Method of Laser Welding

Abstract

A method of joining a first and a second object, each object having a substantially flat surface. The method includes the steps of: placing the objects with their surfaces in a contacting relationship along an interface, with their surfaces substantially parallel, the interface having a peripheral edge, irradiating a laser beam with a focal point onto the peripheral edge in the direction of the interface while the plates are in a contacting relationship, and moving the focal point of the laser beam along the interface in a direction transversely to the edge, to a position at a distance from the edge.

Claims

1. A method of joining a first object and a second object, each object having a substantially flat surface, the method comprising the steps of: placing the objects with their surfaces in a contacting relationship along an interface, with their surfaces substantially parallel, the interface extending to a peripheral edge, irradiating a laser beam with a focal point onto the peripheral edge in a direction of the interface while the objects are in a contacting parallel relationship, and moving the focal point of the laser beam along the interface in a direction transverse to the peripheral edge, to a position at a distance from D the peripheral edge.

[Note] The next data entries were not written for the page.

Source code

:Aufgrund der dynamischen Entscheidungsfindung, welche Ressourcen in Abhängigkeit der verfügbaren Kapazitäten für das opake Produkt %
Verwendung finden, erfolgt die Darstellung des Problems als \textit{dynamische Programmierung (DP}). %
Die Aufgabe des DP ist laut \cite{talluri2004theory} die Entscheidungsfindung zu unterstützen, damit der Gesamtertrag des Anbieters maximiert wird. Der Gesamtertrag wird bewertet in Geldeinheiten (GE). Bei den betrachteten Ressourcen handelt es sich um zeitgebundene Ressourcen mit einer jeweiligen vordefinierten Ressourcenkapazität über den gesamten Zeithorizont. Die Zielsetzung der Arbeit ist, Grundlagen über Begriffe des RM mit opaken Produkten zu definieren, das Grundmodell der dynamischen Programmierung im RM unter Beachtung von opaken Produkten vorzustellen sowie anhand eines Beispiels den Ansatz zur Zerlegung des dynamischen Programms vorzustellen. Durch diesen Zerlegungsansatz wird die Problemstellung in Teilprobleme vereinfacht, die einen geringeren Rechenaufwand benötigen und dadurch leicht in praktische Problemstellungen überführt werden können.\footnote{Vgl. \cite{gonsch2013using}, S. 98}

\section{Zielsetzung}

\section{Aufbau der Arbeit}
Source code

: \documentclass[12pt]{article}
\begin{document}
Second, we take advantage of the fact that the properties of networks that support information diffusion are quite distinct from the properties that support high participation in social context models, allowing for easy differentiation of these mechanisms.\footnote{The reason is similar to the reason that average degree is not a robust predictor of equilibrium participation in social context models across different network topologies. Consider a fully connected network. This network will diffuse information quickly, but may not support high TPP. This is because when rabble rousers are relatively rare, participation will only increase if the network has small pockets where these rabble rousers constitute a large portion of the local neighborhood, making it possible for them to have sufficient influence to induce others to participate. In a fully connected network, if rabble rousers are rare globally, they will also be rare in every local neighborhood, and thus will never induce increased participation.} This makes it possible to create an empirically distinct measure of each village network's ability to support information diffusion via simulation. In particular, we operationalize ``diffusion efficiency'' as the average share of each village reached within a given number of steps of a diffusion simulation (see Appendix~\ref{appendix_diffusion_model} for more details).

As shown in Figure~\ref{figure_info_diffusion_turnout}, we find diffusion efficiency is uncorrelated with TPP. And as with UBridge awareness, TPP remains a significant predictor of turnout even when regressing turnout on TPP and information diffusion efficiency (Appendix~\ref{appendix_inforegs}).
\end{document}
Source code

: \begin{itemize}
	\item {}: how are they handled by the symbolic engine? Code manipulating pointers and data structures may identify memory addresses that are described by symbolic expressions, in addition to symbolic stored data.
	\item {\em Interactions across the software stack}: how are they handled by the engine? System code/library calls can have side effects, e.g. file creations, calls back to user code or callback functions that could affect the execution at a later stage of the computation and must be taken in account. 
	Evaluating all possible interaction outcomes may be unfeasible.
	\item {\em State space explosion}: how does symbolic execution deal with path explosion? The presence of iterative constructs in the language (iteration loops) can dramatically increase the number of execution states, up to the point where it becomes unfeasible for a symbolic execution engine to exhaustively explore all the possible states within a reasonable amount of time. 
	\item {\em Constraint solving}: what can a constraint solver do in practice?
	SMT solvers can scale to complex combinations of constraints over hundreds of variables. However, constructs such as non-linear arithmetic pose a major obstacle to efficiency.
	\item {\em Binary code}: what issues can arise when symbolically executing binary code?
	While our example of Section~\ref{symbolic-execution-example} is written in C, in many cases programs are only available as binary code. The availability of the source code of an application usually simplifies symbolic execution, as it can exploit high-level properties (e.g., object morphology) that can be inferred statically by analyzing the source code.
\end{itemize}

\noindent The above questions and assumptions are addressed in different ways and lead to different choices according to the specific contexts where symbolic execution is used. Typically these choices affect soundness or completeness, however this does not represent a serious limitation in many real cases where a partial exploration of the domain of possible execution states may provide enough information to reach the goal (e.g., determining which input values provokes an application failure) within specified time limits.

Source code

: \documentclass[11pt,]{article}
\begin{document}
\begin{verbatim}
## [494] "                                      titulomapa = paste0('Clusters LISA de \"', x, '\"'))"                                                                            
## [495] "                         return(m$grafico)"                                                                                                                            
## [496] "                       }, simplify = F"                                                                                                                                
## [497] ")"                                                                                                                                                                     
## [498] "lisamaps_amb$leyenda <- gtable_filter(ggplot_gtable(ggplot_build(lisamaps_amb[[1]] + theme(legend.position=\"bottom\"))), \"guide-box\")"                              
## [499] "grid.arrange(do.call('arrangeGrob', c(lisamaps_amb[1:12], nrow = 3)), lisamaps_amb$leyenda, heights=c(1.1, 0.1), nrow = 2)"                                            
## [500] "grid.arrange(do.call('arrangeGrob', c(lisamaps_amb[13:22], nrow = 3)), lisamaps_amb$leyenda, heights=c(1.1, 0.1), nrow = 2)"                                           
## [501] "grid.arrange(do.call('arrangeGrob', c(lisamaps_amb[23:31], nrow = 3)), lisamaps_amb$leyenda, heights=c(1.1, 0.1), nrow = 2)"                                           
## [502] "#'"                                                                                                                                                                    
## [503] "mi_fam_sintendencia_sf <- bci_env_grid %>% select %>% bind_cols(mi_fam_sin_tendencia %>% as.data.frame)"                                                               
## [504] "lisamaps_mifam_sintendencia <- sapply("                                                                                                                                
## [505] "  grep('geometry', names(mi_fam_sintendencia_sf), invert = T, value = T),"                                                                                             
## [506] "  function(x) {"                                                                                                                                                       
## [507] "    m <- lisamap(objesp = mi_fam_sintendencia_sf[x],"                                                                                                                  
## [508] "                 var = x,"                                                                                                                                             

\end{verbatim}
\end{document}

2. The method according to claim 1, wherein the first object comprises aluminum, and the second object comprises copper.

3. The method according to claim 1, wherein a dimension of the focal point of the laser beam is between 0.01 mm and 0.5 mm and the distance D from the peripheral edge is between 0.5 mm and 50 mm.

4. The method according to claim 1, wherein the power of the laser bream is at least 2500 W.

Description

BRIEF DESCRIPTION OF THE DRAWINGS

[0012] An embodiment of the laser welding method will, by way of non-limiting example, be described in detail with reference to the accompanying drawings. In the drawings:

[0013] FIG. 1 shows a schematic lay-out of the laser welding method according to the disclosure,

[0014] FIG. 2 shows a side view of a laser weld formed between an aluminum and a copper strip, and

[0015] FIG. 3 shows a view of a cross-section of the weld of FIG. 2 on an enlarged scale, in a vertical orientation.

DESCRIPTION OF EMBODIMENTS

[0016] FIG. 1 shows an aluminum plate 1 and a copper plate 2, each with a substantially flat contact surface 3, 4. The surfaces 3, 4 are placed in a contacting relationship along the interface 5.

[0017] The plates 1,2 may have a thickness T of for instance 1 mm-10 mm and may be of larger thickness such as up to 20 mm and more.

[0018] A laser source 10 generates a laser beam 8 that is focused through optics 12 in a focal point 9 onto a perimeter 7 of the plates 3, 4 at the position of the interface 5. In a test set up, a copper and aluminum plate were placed, according to the disclosure, with their flat surfaces in a contacting relationship, each plate having a thickness of 3 mm. Using a Trudisk 6001 laser welding device, marketed by the Trumpf GmbH, Germany, at a Laser power of 3000 W and a focal spot diameter of 0,17 mm, the laser was irradiated onto the perimeter 7 of the stacked plates, to melt the metal surfaces on each side of the interface 5.

[0019] The focal point 9 of the laser penetrated a distance D of over 5 mm between the plates 1,2, and as long as several cm, along the interface 5, away from the perimeter 7.

[0020] FIG. 2 shows an example of the weld 15 formed along the interface 5 of an aluminum plate 1 and copper plate 15 along a length D that may be up to several cm, or longer.

[0021] FIG. 3 shows an enlarged cross-section of the weld 15, in a vertical orientation, along which a homogeneous alloy of the copper and aluminum is formed over a large surface area and a strong bond is achieved.